What is expected:
Skip any pictures. Repeat the data exactly, from its first line through the line that holds "### Step 4: Plan", both included.
*** Opening Data listing ***
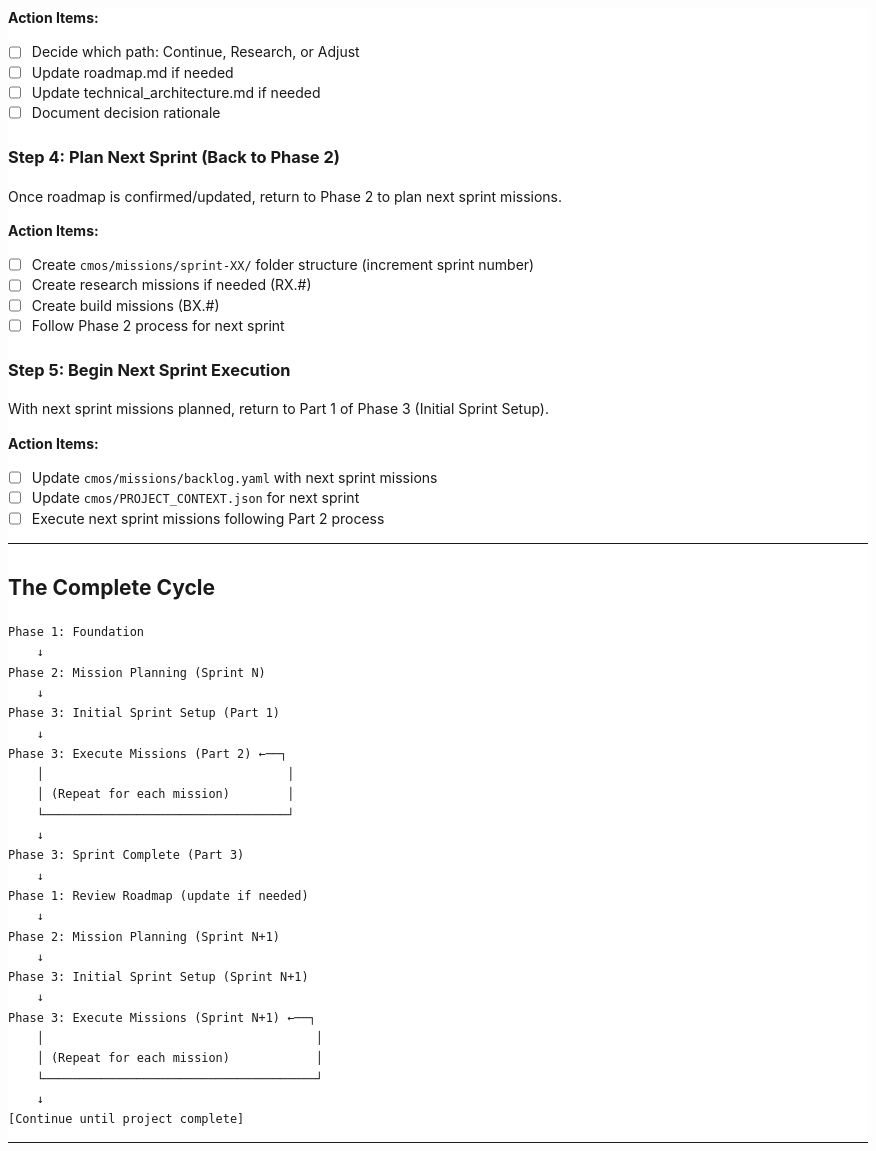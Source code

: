 **Action Items:**
- [ ] Decide which path: Continue, Research, or Adjust
- [ ] Update roadmap.md if needed
- [ ] Update technical_architecture.md if needed
- [ ] Document decision rationale

### Step 4: Plan Next Sprint (Back to Phase 2)

Once roadmap is confirmed/updated, return to Phase 2 to plan next sprint missions.

**Action Items:**
- [ ] Create `cmos/missions/sprint-XX/` folder structure (increment sprint number)
- [ ] Create research missions if needed (RX.#)
- [ ] Create build missions (BX.#)
- [ ] Follow Phase 2 process for next sprint

### Step 5: Begin Next Sprint Execution

With next sprint missions planned, return to Part 1 of Phase 3 (Initial Sprint Setup).

**Action Items:**
- [ ] Update `cmos/missions/backlog.yaml` with next sprint missions
- [ ] Update `cmos/PROJECT_CONTEXT.json` for next sprint
- [ ] Execute next sprint missions following Part 2 process

---

## The Complete Cycle

```
Phase 1: Foundation
    ↓
Phase 2: Mission Planning (Sprint N)
    ↓
Phase 3: Initial Sprint Setup (Part 1)
    ↓
Phase 3: Execute Missions (Part 2) ←──┐
    │                                  │
    │ (Repeat for each mission)        │
    └──────────────────────────────────┘
    ↓
Phase 3: Sprint Complete (Part 3)
    ↓
Phase 1: Review Roadmap (update if needed)
    ↓
Phase 2: Mission Planning (Sprint N+1)
    ↓
Phase 3: Initial Sprint Setup (Sprint N+1)
    ↓
Phase 3: Execute Missions (Sprint N+1) ←──┐
    │                                      │
    │ (Repeat for each mission)            │
    └──────────────────────────────────────┘
    ↓
[Continue until project complete]
```

---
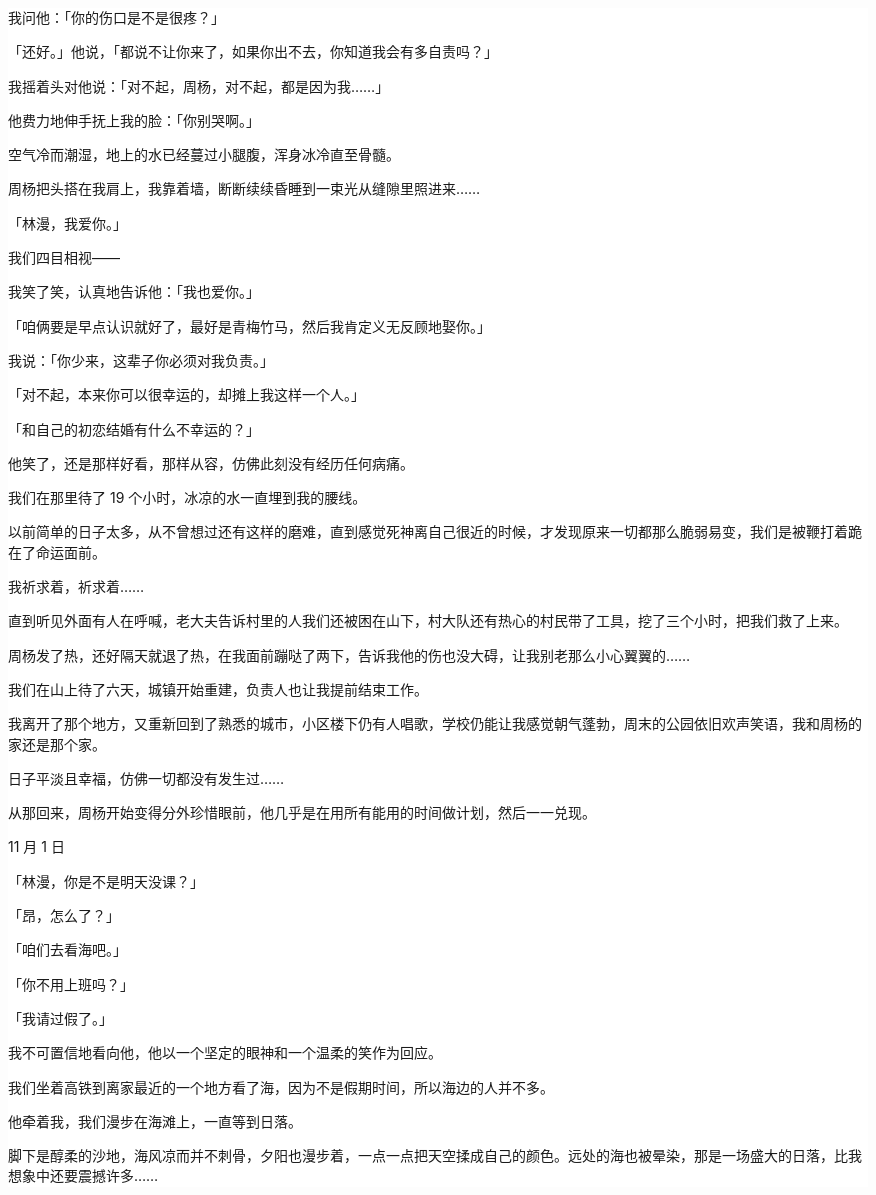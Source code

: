 我问他：「你的伤口是不是很疼？」

「还好。」他说，「都说不让你来了，如果你出不去，你知道我会有多自责吗？」

我摇着头对他说：「对不起，周杨，对不起，都是因为我……」

他费力地伸手抚上我的脸：「你别哭啊。」

空气冷而潮湿，地上的水已经蔓过小腿腹，浑身冰冷直至骨髓。

周杨把头搭在我肩上，我靠着墙，断断续续昏睡到一束光从缝隙里照进来……

「林漫，我爱你。」

我们四目相视——

我笑了笑，认真地告诉他：「我也爱你。」

「咱俩要是早点认识就好了，最好是青梅竹马，然后我肯定义无反顾地娶你。」

我说：「你少来，这辈子你必须对我负责。」

「对不起，本来你可以很幸运的，却摊上我这样一个人。」

「和自己的初恋结婚有什么不幸运的？」

他笑了，还是那样好看，那样从容，仿佛此刻没有经历任何病痛。

我们在那里待了 19 个小时，冰凉的水一直埋到我的腰线。

以前简单的日子太多，从不曾想过还有这样的磨难，直到感觉死神离自己很近的时候，才发现原来一切都那么脆弱易变，我们是被鞭打着跪在了命运面前。

我祈求着，祈求着……

直到听见外面有人在呼喊，老大夫告诉村里的人我们还被困在山下，村大队还有热心的村民带了工具，挖了三个小时，把我们救了上来。

周杨发了热，还好隔天就退了热，在我面前蹦哒了两下，告诉我他的伤也没大碍，让我别老那么小心翼翼的……

我们在山上待了六天，城镇开始重建，负责人也让我提前结束工作。

我离开了那个地方，又重新回到了熟悉的城市，小区楼下仍有人唱歌，学校仍能让我感觉朝气蓬勃，周末的公园依旧欢声笑语，我和周杨的家还是那个家。

日子平淡且幸福，仿佛一切都没有发生过……

从那回来，周杨开始变得分外珍惜眼前，他几乎是在用所有能用的时间做计划，然后一一兑现。

11 月 1 日

「林漫，你是不是明天没课？」

「昂，怎么了？」

「咱们去看海吧。」

「你不用上班吗？」

「我请过假了。」

我不可置信地看向他，他以一个坚定的眼神和一个温柔的笑作为回应。

我们坐着高铁到离家最近的一个地方看了海，因为不是假期时间，所以海边的人并不多。

他牵着我，我们漫步在海滩上，一直等到日落。

脚下是醇柔的沙地，海风凉而并不刺骨，夕阳也漫步着，一点一点把天空揉成自己的颜色。远处的海也被晕染，那是一场盛大的日落，比我想象中还要震撼许多……

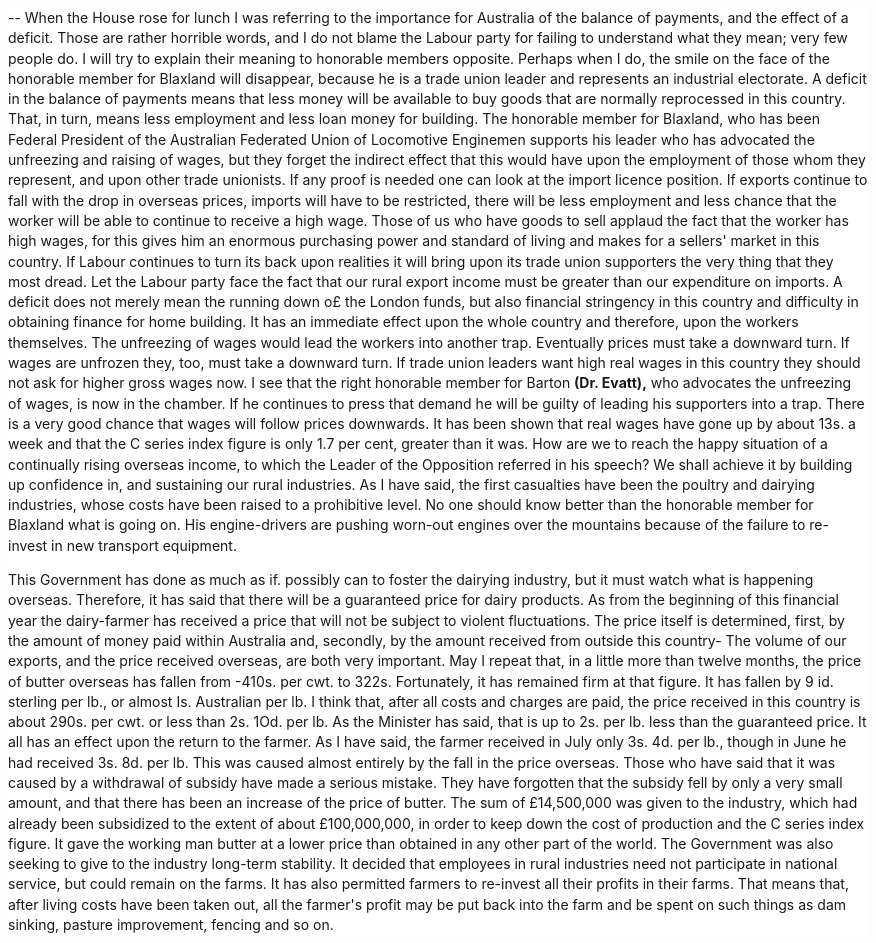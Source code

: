 -- When the House rose for lunch I was referring to the importance for Australia of the balance of payments, and the effect of a deficit. Those are rather horrible words, and I do not blame the Labour party for failing to understand what they mean; very few people do. I will try to explain their meaning to honorable members opposite. Perhaps when I do, the smile on the face of the honorable member for Blaxland will disappear, because he is a trade union leader and represents an industrial electorate. A deficit in the balance of payments means that less money will be available to buy goods that are normally reprocessed in this country. That, in turn, means less employment and less loan money for building. The honorable member for Blaxland, who has been Federal  President  of the Australian Federated Union of Locomotive Enginemen supports his leader who has advocated the unfreezing and raising of wages, but they forget the indirect effect that this would have upon the employment of those whom they represent, and upon other trade unionists. If any proof is needed one can look at the import licence position. If exports continue to fall with the drop in overseas prices, imports will have to be restricted, there will be less employment and less chance that the worker will be able to continue to receive a high wage. Those of us who have goods to sell applaud the fact that the worker has high wages, for this gives him an enormous purchasing power and standard of living and makes for a sellers' market in this country. If Labour continues to turn its back upon realities it will bring upon its trade union supporters the very thing that they most dread. Let the Labour party face the fact that our rural export income must be greater than our expenditure on imports. A deficit does not merely mean the running down o£ the London funds, but also financial stringency in this country and difficulty in obtaining finance for home building. It has an immediate effect upon the whole country and therefore, upon the workers themselves. The unfreezing of wages would lead the workers into another trap. Eventually prices must take a downward turn. If wages are unfrozen they, too, must take a downward turn. If trade union leaders want high real wages in this country they should not ask for higher gross wages now. I see that the right honorable member for Barton  **(Dr. Evatt),**  who advocates the unfreezing of wages, is now in the chamber. If he continues to press that demand he will be guilty of leading his supporters into a trap. There is a very good chance that wages will follow prices downwards. It has been shown that real wages have gone up by about 13s. a week and that the C series index figure is only 1.7 per cent, greater than it was. How are we to reach the happy situation of a continually rising overseas income, to which the Leader of the Opposition referred in his speech? We shall achieve it by building up confidence in, and sustaining our rural industries. As I have said, the first casualties have been the poultry and dairying industries, whose costs have been raised to a prohibitive level. No one should know better than the honorable member for Blaxland what is going on.  His  engine-drivers are pushing worn-out engines over the mountains because of the failure to re-invest in new transport equipment. 

This Government has done as much as if. possibly can to foster the dairying industry, but it must watch what is happening overseas. Therefore, it has said that there will be a guaranteed price for dairy products. As from the beginning of this financial year the dairy-farmer has received a price that will not be subject to violent fluctuations. The price itself is determined, first, by the amount of money paid within Australia and, secondly, by the amount received from outside this country- The volume of our exports, and the price received overseas, are both very important. May I repeat that, in a little more than twelve months, the price of butter overseas has fallen from -410s. per cwt. to 322s. Fortunately, it has remained firm at that figure. It has fallen by 9 id. sterling per lb., or almost Is. Australian per lb. I think that, after all costs and charges are paid, the price received in this country is about 290s. per cwt. or less than 2s. 1Od. per lb. As the Minister has said, that is up to 2s. per lb. less than the guaranteed price. It all has an effect upon the return to the farmer. As I have said, the farmer received in July only 3s. 4d. per lb., though in June he had received 3s. 8d. per lb. This was caused almost entirely by the fall in the price overseas. Those who have said that it was caused by a withdrawal of subsidy have made a serious mistake. They have forgotten that the subsidy fell by only a very small amount, and that there has been an increase of the price of butter. The sum of £14,500,000 was given to the industry, which had already been subsidized to the extent of about £100,000,000, in order to keep down the cost of production and the C series index figure. It gave the working man butter at a lower price than obtained in any other part of the world. The Government was also seeking to give to the industry long-term stability. It decided that employees in rural industries need not participate in national service, but could remain on the farms. It has also permitted farmers to re-invest all their profits in their farms. That means that, after living costs have been taken out, all the farmer's profit may be put back into the farm and be spent on such things as dam sinking, pasture improvement, fencing and so on.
*** Closing Data listing ***
Problem solution:
Source code

: **Action Items:**
- [ ] Decide which path: Continue, Research, or Adjust
- [ ] Update roadmap.md if needed
- [ ] Update technical_architecture.md if needed
- [ ] Document decision rationale

### Step 4: Plan Next Sprint (Back to Phase 2)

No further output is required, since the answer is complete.